Millions of dollars paid for works of art everyday. Broken records.140 millons dollars paid for "adele block bauer" prtait by Klimt .
Have they gone off their head these collectors fighting for a sculpture or an oil painting for sale at an auction. What the hell is doing the value of a work ?
Basically, a sculpture or an oil canvass is exactly the same thing as a bottle of wine and obeys the rules of supply and demand. In fact the price for an object can raise as high as the price one is ready to pay for it and considering that huge amounts of money are available in the hands of wealthy collectors, eventually there is no wondering of soaring prices in art.

Born 1955, Koons is one of the most expensive artist in his generation, and his works, world famous, reached tremendous prices. five million dollars in 2001 for Mickael Jackson and bubbles. Anyway this doesn not means that this will still be the true value in a few years. Art prices fluctuate and it is not unusual to ear of collectors having paid huge sums to an artist and unable to get their money back when selling a few years later. See Corot for example. It was worth millions two decades ago and today his works are being nearly sulked by the public.
There is obviously a fashion effect to be taken into account, which has nothing to do with the real value of an artist. Investors are perfectly aware of this and do the most of it.
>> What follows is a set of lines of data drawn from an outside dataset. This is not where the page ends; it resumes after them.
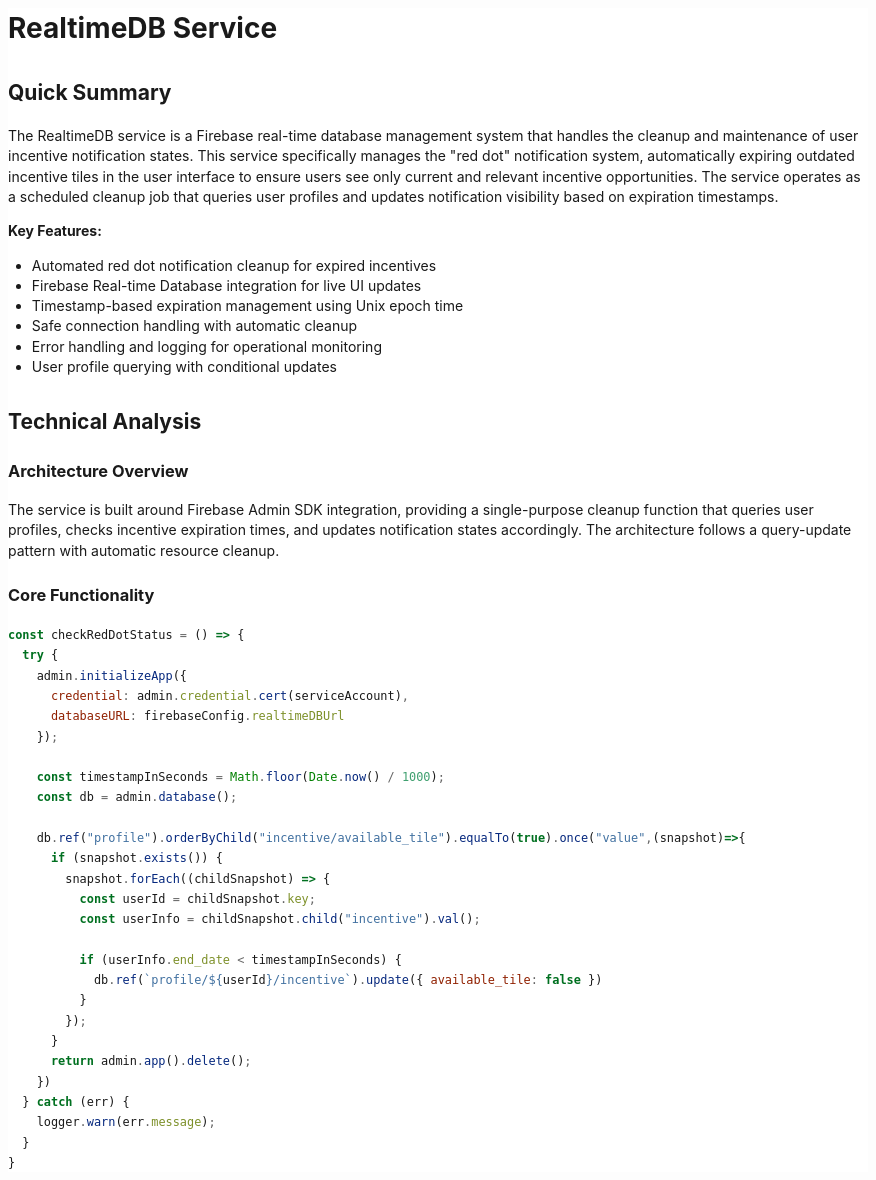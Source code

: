 # RealtimeDB Service

## Quick Summary

The RealtimeDB service is a Firebase real-time database management system that handles the cleanup and maintenance of user incentive notification states. This service specifically manages the "red dot" notification system, automatically expiring outdated incentive tiles in the user interface to ensure users see only current and relevant incentive opportunities. The service operates as a scheduled cleanup job that queries user profiles and updates notification visibility based on expiration timestamps.

**Key Features:**
- Automated red dot notification cleanup for expired incentives
- Firebase Real-time Database integration for live UI updates
- Timestamp-based expiration management using Unix epoch time
- Safe connection handling with automatic cleanup
- Error handling and logging for operational monitoring
- User profile querying with conditional updates

## Technical Analysis

### Architecture Overview

The service is built around Firebase Admin SDK integration, providing a single-purpose cleanup function that queries user profiles, checks incentive expiration times, and updates notification states accordingly. The architecture follows a query-update pattern with automatic resource cleanup.

### Core Functionality

```javascript
const checkRedDotStatus = () => {
  try {
    admin.initializeApp({
      credential: admin.credential.cert(serviceAccount),
      databaseURL: firebaseConfig.realtimeDBUrl
    });
    
    const timestampInSeconds = Math.floor(Date.now() / 1000);
    const db = admin.database();
    
    db.ref("profile").orderByChild("incentive/available_tile").equalTo(true).once("value",(snapshot)=>{
      if (snapshot.exists()) {
        snapshot.forEach((childSnapshot) => {
          const userId = childSnapshot.key;
          const userInfo = childSnapshot.child("incentive").val();
          
          if (userInfo.end_date < timestampInSeconds) {
            db.ref(`profile/${userId}/incentive`).update({ available_tile: false })
          }
        });
      }
      return admin.app().delete();
    })    
  } catch (err) {
    logger.warn(err.message);
  }
}
```
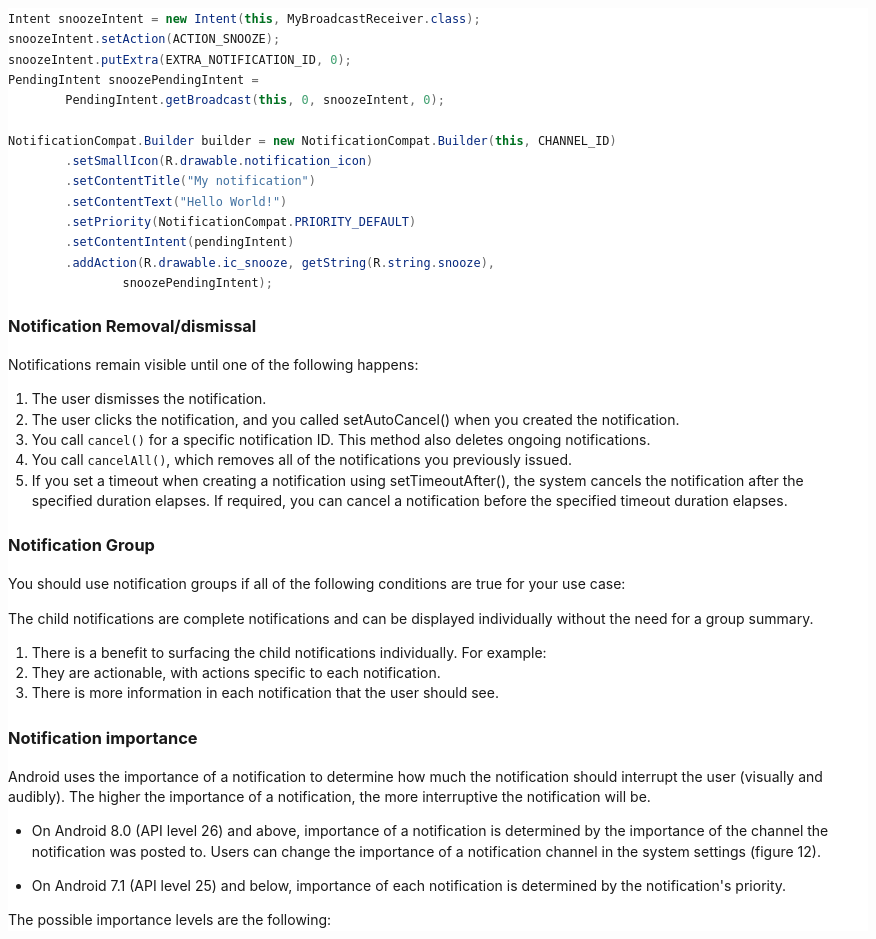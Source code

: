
 ```java
Intent snoozeIntent = new Intent(this, MyBroadcastReceiver.class);
snoozeIntent.setAction(ACTION_SNOOZE);
snoozeIntent.putExtra(EXTRA_NOTIFICATION_ID, 0);
PendingIntent snoozePendingIntent =
        PendingIntent.getBroadcast(this, 0, snoozeIntent, 0);

NotificationCompat.Builder builder = new NotificationCompat.Builder(this, CHANNEL_ID)
        .setSmallIcon(R.drawable.notification_icon)
        .setContentTitle("My notification")
        .setContentText("Hello World!")
        .setPriority(NotificationCompat.PRIORITY_DEFAULT)
        .setContentIntent(pendingIntent)
        .addAction(R.drawable.ic_snooze, getString(R.string.snooze),
                snoozePendingIntent);
```
### Notification Removal/dismissal

Notifications remain visible until one of the following happens:

1. The user dismisses the notification.
2. The user clicks the notification, and you called setAutoCancel() when you created the notification.
3. You call `cancel()` for a specific notification ID. This method also deletes ongoing notifications.
4. You call `cancelAll()`, which removes all of the notifications you previously issued.
5. If you set a timeout when creating a notification using setTimeoutAfter(), the system cancels the notification after the specified duration elapses. If required, you can cancel a notification before the specified timeout duration elapses.

### Notification Group

You should use notification groups if all of the following conditions are true for your use case:

The child notifications are complete notifications and can be displayed individually without the need for a group summary.
1. There is a benefit to surfacing the child notifications individually. For example:
2. They are actionable, with actions specific to each notification.
3. There is more information in each notification that the user should see.

### Notification importance

Android uses the importance of a notification to determine how much the notification should interrupt the user (visually and audibly). The higher the importance of a notification, the more interruptive the notification will be.

* On Android 8.0 (API level 26) and above, importance of a notification is determined by the importance of the channel the notification was posted to. Users can change the importance of a notification channel in the system settings (figure 12). 

* On Android 7.1 (API level 25) and below, importance of each notification is determined by the notification's priority.

The possible importance levels are the following:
Take a Midas, ask him to buy artcraft from an emerging artist when his prices are still rather low and he is starving to death and striving to survive. Then when he has a nice collection, suggest him to sell a few works at an auction. It does not mind that the artist is unknown. The most important thing is the seller. Midas is very famous, so famous and so wealthy, most certainly he has the gift of business and if this man bought these works it is certainly to make more money. So everybody in its own gold rush, place bids to get one of these collectibles and prices soar. Now the unknown artist is famous and profitable just like a coca cola bottle. This is art apparaisal !
Gallery owners are playing the same kind of game. They are supposed to be good at finding golden ore and people believe them when they are being coaxed into buying artcraft from one of their cherished artists.
Anyway the gap between riches and not-riches is so huge that tryng to explain what is expensive and what is not is to no avail. Probably 5 or even 50 millions dollars is correct if not normal when you are used to handling easy and heavy banknotes.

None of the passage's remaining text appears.